An ex-guerrilla chemist
David Henríquez, a 62-year-old former guerrilla fighter, was deported in 2019.
During the civil war, Henríquez was a combatant of the then insurgent Farabundo Martí National Liberation Front (FMLN), but when peace came he decided to emigrate to the United States in 2003 as an undocumented immigrant.
With no hope of finding a formal sector job here, he began to make cleaning products, a skill he learned in the United States.
In the 12 years that he lived there, he worked for two years at the Sherwin Williams plant, a global manufacturer of paints and other chemicals.
“It was there that I began to discover the world of chemical compositions and aromas,” Henríquez told IPS during a visit to his small workshop in the Belén neighborhood of San Salvador, the capital.
Henríquez was producing a 14-gallon (53-liter) batch of blue disinfectant with the scent of baby powder. He also makes disinfectant smelling like cinnamon and lavender, among others. His business is called El Dave de los aromas.

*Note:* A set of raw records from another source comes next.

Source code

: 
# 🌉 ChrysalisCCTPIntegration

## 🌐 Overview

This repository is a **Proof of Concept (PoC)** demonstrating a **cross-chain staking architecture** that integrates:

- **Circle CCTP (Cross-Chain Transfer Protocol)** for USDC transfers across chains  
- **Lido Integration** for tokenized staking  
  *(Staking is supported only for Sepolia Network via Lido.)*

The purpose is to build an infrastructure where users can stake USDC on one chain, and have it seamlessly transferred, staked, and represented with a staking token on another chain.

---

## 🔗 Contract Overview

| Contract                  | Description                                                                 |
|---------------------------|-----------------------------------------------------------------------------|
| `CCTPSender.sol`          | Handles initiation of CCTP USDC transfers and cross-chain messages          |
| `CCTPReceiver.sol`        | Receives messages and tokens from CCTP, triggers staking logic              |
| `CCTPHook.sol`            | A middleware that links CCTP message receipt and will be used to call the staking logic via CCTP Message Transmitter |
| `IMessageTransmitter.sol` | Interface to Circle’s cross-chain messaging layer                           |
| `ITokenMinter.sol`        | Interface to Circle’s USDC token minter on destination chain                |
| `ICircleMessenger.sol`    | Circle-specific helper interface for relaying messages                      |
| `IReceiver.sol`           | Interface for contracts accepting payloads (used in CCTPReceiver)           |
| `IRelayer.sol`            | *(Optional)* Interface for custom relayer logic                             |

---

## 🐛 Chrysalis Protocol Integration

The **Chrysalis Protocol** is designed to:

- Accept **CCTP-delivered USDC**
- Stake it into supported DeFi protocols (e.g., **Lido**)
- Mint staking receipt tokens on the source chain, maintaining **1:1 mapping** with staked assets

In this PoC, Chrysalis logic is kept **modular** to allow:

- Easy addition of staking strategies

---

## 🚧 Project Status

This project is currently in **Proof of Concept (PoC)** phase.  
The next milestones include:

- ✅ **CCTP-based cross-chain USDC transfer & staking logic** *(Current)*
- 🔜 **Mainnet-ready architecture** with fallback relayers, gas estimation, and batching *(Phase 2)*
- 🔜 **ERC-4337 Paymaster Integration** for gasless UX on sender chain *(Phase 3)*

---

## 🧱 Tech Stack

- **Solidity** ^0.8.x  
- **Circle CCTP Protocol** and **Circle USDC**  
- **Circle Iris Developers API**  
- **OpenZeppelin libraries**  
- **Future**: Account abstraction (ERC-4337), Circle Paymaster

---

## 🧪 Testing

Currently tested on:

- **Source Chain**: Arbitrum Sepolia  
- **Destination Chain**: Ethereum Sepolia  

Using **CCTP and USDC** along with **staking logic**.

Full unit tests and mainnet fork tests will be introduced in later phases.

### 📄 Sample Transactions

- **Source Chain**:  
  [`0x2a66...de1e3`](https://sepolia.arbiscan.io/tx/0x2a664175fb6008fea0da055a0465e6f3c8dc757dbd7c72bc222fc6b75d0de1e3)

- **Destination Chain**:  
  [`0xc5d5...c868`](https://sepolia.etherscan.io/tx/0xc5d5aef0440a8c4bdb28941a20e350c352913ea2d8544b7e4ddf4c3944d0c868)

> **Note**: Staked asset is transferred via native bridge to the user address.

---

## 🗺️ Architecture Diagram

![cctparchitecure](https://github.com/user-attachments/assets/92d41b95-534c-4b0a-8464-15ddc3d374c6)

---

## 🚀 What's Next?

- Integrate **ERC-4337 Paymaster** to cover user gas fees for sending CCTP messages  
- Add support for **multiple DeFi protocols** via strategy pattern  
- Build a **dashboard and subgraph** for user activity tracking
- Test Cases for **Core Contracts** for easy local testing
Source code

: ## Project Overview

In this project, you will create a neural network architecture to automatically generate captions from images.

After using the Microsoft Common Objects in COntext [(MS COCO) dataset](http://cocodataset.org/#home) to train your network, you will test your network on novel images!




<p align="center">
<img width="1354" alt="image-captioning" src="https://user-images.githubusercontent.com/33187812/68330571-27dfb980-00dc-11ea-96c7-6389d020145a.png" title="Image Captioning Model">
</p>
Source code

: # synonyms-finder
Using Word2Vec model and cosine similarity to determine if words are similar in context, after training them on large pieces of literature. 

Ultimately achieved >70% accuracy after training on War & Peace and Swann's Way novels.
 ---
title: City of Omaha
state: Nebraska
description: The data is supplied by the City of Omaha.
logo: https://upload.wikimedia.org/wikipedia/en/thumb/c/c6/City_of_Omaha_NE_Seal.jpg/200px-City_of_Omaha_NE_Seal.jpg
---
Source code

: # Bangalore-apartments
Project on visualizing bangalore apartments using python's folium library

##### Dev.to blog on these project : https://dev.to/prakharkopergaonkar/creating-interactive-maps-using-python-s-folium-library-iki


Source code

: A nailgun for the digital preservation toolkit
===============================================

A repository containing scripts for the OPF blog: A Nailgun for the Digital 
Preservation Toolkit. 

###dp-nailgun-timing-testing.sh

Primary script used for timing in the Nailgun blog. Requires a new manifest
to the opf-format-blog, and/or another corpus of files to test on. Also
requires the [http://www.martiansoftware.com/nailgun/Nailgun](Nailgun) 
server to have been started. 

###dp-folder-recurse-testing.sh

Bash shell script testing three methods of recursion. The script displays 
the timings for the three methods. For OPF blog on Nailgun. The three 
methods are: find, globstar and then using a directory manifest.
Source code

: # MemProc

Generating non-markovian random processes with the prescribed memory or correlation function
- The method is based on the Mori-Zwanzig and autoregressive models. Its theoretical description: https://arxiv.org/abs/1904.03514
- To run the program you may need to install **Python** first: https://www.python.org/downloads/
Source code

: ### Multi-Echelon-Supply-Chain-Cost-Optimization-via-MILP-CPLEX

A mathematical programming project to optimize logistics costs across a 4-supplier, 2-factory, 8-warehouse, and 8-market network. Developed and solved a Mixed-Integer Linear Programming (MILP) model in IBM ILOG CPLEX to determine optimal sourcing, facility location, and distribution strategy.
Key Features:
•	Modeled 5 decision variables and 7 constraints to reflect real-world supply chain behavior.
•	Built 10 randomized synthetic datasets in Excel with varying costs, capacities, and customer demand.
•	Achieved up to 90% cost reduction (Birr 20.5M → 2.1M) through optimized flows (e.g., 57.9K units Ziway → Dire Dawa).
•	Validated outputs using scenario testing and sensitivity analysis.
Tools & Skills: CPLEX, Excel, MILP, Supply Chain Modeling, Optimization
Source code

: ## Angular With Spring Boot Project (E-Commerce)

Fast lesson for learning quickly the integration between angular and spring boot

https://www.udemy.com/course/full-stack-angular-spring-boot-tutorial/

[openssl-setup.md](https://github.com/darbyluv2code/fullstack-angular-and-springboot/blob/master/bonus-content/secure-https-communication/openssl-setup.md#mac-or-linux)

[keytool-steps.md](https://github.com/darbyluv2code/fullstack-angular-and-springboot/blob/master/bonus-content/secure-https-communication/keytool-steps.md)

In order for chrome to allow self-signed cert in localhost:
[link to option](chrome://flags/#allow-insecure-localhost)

His production process is still artisanal, although he would know how to produce disinfectant with high-tech machinery, if he had it, he said, “as I did at Sherwin Williams.”
He used a baby bottle to measure out the 3.5 ounces (104 milliliters) of nonylphenol, the main chemical component, used to produce 14 gallons.
Henríquez dissolved other chemicals in powder, to get the color and the aroma, and the product was ready.
He produces about 400 gallons a month, 1,514 liters, at a price of 3.50 dollars each.
“The important thing is to have discipline, work hard, to shine with your own effort,” he said.